▶ [Exercise prompt]
Work through the data below and copy out every line where "Arnold" is found.

▶ [Data]
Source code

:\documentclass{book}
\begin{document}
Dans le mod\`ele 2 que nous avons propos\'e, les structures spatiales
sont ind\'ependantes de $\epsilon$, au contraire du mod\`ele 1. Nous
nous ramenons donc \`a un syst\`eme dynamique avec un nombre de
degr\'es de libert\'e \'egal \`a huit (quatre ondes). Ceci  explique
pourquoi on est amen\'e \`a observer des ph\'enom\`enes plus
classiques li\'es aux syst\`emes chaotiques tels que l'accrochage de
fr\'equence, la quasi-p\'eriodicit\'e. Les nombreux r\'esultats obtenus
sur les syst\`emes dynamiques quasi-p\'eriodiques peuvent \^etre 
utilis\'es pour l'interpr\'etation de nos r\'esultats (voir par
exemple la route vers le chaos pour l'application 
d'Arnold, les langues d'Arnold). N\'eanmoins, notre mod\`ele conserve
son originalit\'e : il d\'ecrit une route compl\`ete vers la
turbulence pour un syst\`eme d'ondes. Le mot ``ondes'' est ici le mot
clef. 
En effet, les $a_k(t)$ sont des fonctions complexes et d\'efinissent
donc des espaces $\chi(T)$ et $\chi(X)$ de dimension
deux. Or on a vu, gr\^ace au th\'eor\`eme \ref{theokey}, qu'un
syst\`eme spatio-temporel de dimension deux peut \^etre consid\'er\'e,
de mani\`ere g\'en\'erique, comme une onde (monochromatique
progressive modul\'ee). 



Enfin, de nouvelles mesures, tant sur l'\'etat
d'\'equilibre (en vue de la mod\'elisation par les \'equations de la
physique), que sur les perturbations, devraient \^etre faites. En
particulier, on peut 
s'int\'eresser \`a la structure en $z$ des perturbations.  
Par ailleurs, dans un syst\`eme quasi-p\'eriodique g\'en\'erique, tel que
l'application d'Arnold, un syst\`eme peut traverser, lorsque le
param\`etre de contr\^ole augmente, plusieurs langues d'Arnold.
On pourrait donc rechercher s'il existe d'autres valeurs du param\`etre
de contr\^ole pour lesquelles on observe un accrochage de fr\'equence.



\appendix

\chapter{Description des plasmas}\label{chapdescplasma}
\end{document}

▶ [The completed task]
d'Arnold, les langues d'Arnold). N\'eanmoins, notre mod\`ele conserve
l'application d'Arnold, un syst\`eme peut traverser, lorsque le
param\`etre de contr\^ole augmente, plusieurs langues d'Arnold.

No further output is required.